Nonetheless, Walmart expects consolidated net sales growth of about 7.5% for Q2 and about 5.5% for FY23 (excluding divestitures). Moreover, Q2 comparative sales for Walmart U.S. (excluding fuel) are expected to be around 6%. These figures are higher than its previous guidance as the retailer witnesses a heavy outflow of groceries from its stores. However, since the necessities carry lower margins, higher sales from these do not bolster the bottom lines.

Analysts Are Bullish on WMT

Following the news, Guggenheim analyst Robert Drbul slashed the price target on WMT stock to $155 (17.4% upside potential) from $175 while maintaining a Buy rating. Keeping Walmart’s bleak outlook in mind, the analyst even cut down his model estimates for all quarters of 2022 as well as for fiscals 2022 and 2023.

Drbul is encouraged that Walmart is gaining market share from the increased shopping of grocery and food items at its stores. However, he does acknowledge the impact on gross margins and profits from the markdowns and mix. At the same time, he also appreciates the retailer’s conservative outlook for the rest of the year.

“We believe the company is making progress on its inventory levels but has more work to do, given a glut of inventory throughout U.S. retail, especially general merchandise and notably apparel. We believe inflation and stimulus spending from last year are impacting mix at a greater level than we previously expected,” Drbul added.

Similarly, MKM Partners analyst William Kirk also cut the price target on WMT stock to $152 (15.1% upside potential) from $159 and maintained a Buy rating.

Kirk’s optimism stems from the belief that “a bad Apparel cycle does not impact the long-term investment case for Walmart.” The analyst has full faith in Walmart’s rapidly growing advertising business. Moreover, Kirk is also encouraged by the growing market share of groceries against peers and increasing e-commerce adoption, which bode well with Walmart’s supply chain leadership.

“We estimate Walmart’s run-rate is >700mn online transactions a year ($50bn in sales). That captive audience can be more heavily monetized and provide earnings support independent of growth in physical stores. What is currently a $2bn ad business could become a $30bn ad business over time,” Kirk concluded.

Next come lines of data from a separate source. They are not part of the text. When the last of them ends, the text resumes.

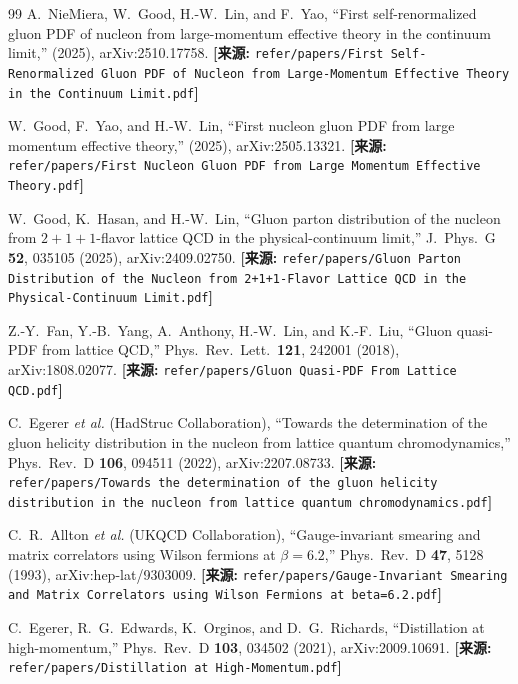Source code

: \documentclass[12pt,a4paper]{ctexart}
\theoremstyle{definition}
\begin{document}
\begin{thebibliography}{99}
A.~NieMiera, W.~Good, H.-W.~Lin, and F.~Yao,
``First self-renormalized gluon PDF of nucleon from large-momentum effective theory in the continuum limit,''
(2025), arXiv:2510.17758.
\quad\textbf{[来源:} \texttt{refer/papers/First Self-Renormalized Gluon PDF of Nucleon from Large-Momentum Effective Theory in the Continuum Limit.pdf}\textbf{]}

W.~Good, F.~Yao, and H.-W.~Lin,
``First nucleon gluon PDF from large momentum effective theory,''
(2025), arXiv:2505.13321.
\quad\textbf{[来源:} \texttt{refer/papers/First Nucleon Gluon PDF from Large Momentum Effective Theory.pdf}\textbf{]}

W.~Good, K.~Hasan, and H.-W.~Lin,
``Gluon parton distribution of the nucleon from $2+1+1$-flavor lattice QCD in the physical-continuum limit,''
J.\ Phys.\ G \textbf{52}, 035105 (2025), arXiv:2409.02750.
\quad\textbf{[来源:} \texttt{refer/papers/Gluon Parton Distribution of the Nucleon from 2+1+1-Flavor Lattice QCD in the Physical-Continuum Limit.pdf}\textbf{]}

Z.-Y.~Fan, Y.-B.~Yang, A.~Anthony, H.-W.~Lin, and K.-F.~Liu,
``Gluon quasi-PDF from lattice QCD,''
Phys.\ Rev.\ Lett.\ \textbf{121}, 242001 (2018), arXiv:1808.02077.
\quad\textbf{[来源:} \texttt{refer/papers/Gluon Quasi-PDF From Lattice QCD.pdf}\textbf{]}


C.~Egerer \textit{et al.} (HadStruc Collaboration),
``Towards the determination of the gluon helicity distribution in the nucleon from lattice quantum chromodynamics,''
Phys.\ Rev.\ D \textbf{106}, 094511 (2022), arXiv:2207.08733.
\quad\textbf{[来源:} \texttt{refer/papers/Towards the determination of the gluon helicity distribution in the nucleon from lattice quantum chromodynamics.pdf}\textbf{]}


C.~R.~Allton \textit{et al.} (UKQCD Collaboration),
``Gauge-invariant smearing and matrix correlators using Wilson fermions at $\beta=6.2$,''
Phys.\ Rev.\ D \textbf{47}, 5128 (1993), arXiv:hep-lat/9303009.
\quad\textbf{[来源:} \texttt{refer/papers/Gauge-Invariant Smearing and Matrix Correlators using Wilson Fermions at beta=6.2.pdf}\textbf{]}

C.~Egerer, R.~G.~Edwards, K.~Orginos, and D.~G.~Richards,
``Distillation at high-momentum,''
Phys.\ Rev.\ D \textbf{103}, 034502 (2021), arXiv:2009.10691.
\quad\textbf{[来源:} \texttt{refer/papers/Distillation at High-Momentum.pdf}\textbf{]}


\end{thebibliography}
\end{document}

Despite all the near-term noise, analysts are highly optimistic about WMT stock with a Strong Buy consensus rating based on 22 Buys and seven Holds. The average Walmart price target of $155.10 implies 17.5% upside potential to current levels. Meanwhile, WMT stock has lost 8% so far this year.

Ending Thoughts

Being America’s largest retailer, Walmart’s warnings cast a shadow on some of the other retail stocks dragging their shares down during after-hours trading. Shares of Target (TGT), which had earlier slashed its guidance due to excess inventory issues fell 5.1%. Meanwhile, Costco (COST) dropped 3.1%, and e-eommerce giant Amazon.com (AMZN) sank 4%. Similarly, other apparel retailers slipped more than 3% on the news.

Walmart has cautioned the masses on the bleak outlook for the rest of 2022. Inflation is making a hole in consumers’ pockets, which is going to take time to recover. Nonetheless, the Street appreciates Walmart’s caution ahead of its final release of Q2FY23 results, scheduled for August 16.